The study was performed in 36 male athletes engaged in wresting (average age 19.50 ± 1.38 years) and 32 control individuals (average age 20.03 ± 1.06 years). The inclusion criteria of the athlete group were training years ≥ 5, training time ≥ 30 hours per week and never stop training. The healthy controls with no records of participation in long-term intensive training were collected from the physical examination center of the First Affiliated Hospital of Zhengzhou University. Meanwhile, the participants having good image quality for myocardial speckle tracing analysis and without cardiovascular disease such as arrhythmia, valvular stenosis or regurgitation were necessary. Subjects that did not fulfill all the inclusion criteria were excluded. The study was authorized by the local ethics committee, and written informed consent was obtained.
Transthoracic echocardiography was performed to obtain images for analysis, employing a Vivid E95 ultrasound system equipped with a M5S 3.5 mHz transducer (GE Vingmed Ultrasound, Horten, Norway). The participants maintained a left lateral decubitus position when scanning under peaceful breath and connecting the electrocardiogram synchronously. Collect standard 2D gray-scale dynamic images consisting of three consecutive cardiac cycles in long-axis, apical two-chamber and four-chamber views, then put in a certain workstation for offline analysis. Ultrasonic recordings and measurements were processed in line with the recommendation of the American Society of Echocardiography and European Association of Cardiovascular Imaging.12
Left ventricular end-diastolic diameter (LVDd), diastolic interventricular septal thickness (IVSTd), and diastolic posterior wall thickness (PWTd) were obtained in the parasternal long-axis section of LV, and relative wall thickness (RWT) was computed using the ratio: (IVSTd + PWTd)/LVDd. Left ventricular mass (LVM) was obtained by the standard cube formula and normalized to body surface area (BSA). LV end-diastolic volume (EDV), end-systolic volume (ESV), stroke volume (SV) and cardiac output (CO) were measured and indexed to BSA using biplane Simpson’s method as recommended,13 and LV ejection fraction (EF) was calculated.
Strain analysis by 2D-STE
2D gray-scale images were obtained from the apical two-chamber, four-chamber and long-axis views at frame rates ≥ 60 frames/sec. By manually clicking on the mitral annulus and apex of three sections at the end-systolic frame, the region of interest between the endocardium and epicardium was automatically defined using 2D-STE and manually adjusted if necessary.14 Then, the assessment of global longitudinal strain (GLS) was acquired and peak strain dispersion (PSD) was subsequently determined. Aortic valve closure was automatically defined in the LV apical long-axis view.7 The GLS of LV was calculated from the average value of the three views, including 17 segments of the myocardium.
Myocardial work analysis
LVMW parameters were calculated from non-invasive pressure-strain loop (PSL) area as previously described (Fig. 2). Brachial cuff pressure measured before echocardiographic study was used to substitute for aortic pressure as peak systolic LV pressure. Then, the LV pressure curve was constructed by defining the isovolumetric and ejection time based on the valvular timing events via the software (EchoPAC ver. 202, GE Vingmed Ultrasound, Norway).15 Furthermore, the replicability of the non-invasive pressure curve was demonstrated in a dog model and in patients with diverse cardiac disorders.10
Global myocardial work index (GWI) was the total work derived from the area of LV PSL. Global constructive myocardial work (GCW), which represented positive work, was performed by contracting myocytes during systole and elongating myocytes during isovolumic relaxation. Global wasted myocardial work (GWW), representing the energy loss, was defined as myocardial lengthening during systole and shortening during isovolumic relaxation.9 Global myocardial work efficiency (GWE) was the ratio of GCW to sum of GCW and GWW.

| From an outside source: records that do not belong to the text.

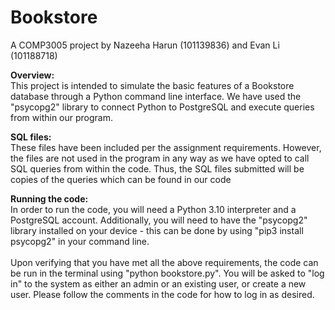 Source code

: # Bookstore
A COMP3005 project by Nazeeha Harun (101139836) and Evan Li (101188718)

**Overview:**<br />
This project is intended to simulate the basic features of a Bookstore database through a Python command line interface. We have used the "psycopg2" library to connect Python to PostgreSQL and execute queries from within our program. 

**SQL files:**<br />
These files have been included per the assignment requirements. However, the files are not used in the program in any way as we have opted to call SQL queries from within the code. Thus, the SQL files submitted will be copies of the queries which can be found in our code

**Running the code:**<br />
In order to run the code, you will need a Python 3.10 interpreter and a PostgreSQL account. Additionally, you will need to have the "psycopg2" library installed on your device - this can be done by using "pip3 install psycopg2" in your command line.<br /><br />
Upon verifying that you have met all the above requirements, the code can be run in the terminal using "python bookstore.py". You will be asked to "log in" to the system as either an admin or an existing user, or create a new user. Please follow the comments in the code for how to log in as desired.<br /><br />
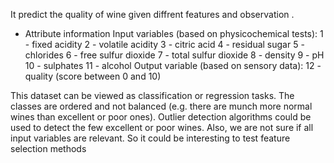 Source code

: It predict the quality of wine given diffrent features and observation .

* Attribute information
Input variables (based on physicochemical tests): 
1 - fixed acidity 
2 - volatile acidity 
3 - citric acid 
4 - residual sugar 
5 - chlorides 
6 - free sulfur dioxide 
7 - total sulfur dioxide 
8 - density 
9 - pH 
10 - sulphates 
11 - alcohol 
Output variable (based on sensory data): 
12 - quality (score between 0 and 10)

This dataset can be viewed as classification or regression tasks. 
The classes are ordered and not balanced (e.g. there are munch more normal wines than excellent or poor ones).
Outlier detection algorithms could be used to detect the few excellent or poor wines. Also, we are not sure if all input variables are relevant. So it could be interesting to test feature selection methods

All statistical data was processed using standard statistical software SPSS (ver. 24.0, IBM, Chicago, IL). Continuous variables were confirmed for normal distribution by the Kolmogorov-Smirnov test and expressed as mean values ± standard deviation (SD). Differences between the two groups in continuous variables were analyzed using independent t-test for normal distribution and Mann-Whitney U test for non-normal distribution. Receiver operating characteristic curve (ROC) was applied to find optimal parameters to predict LV systolic function or synchrony in athletes with values of sensitivity, specificity and the area under ROC (AUC). P-value༜0.05 were considered as statistically significance.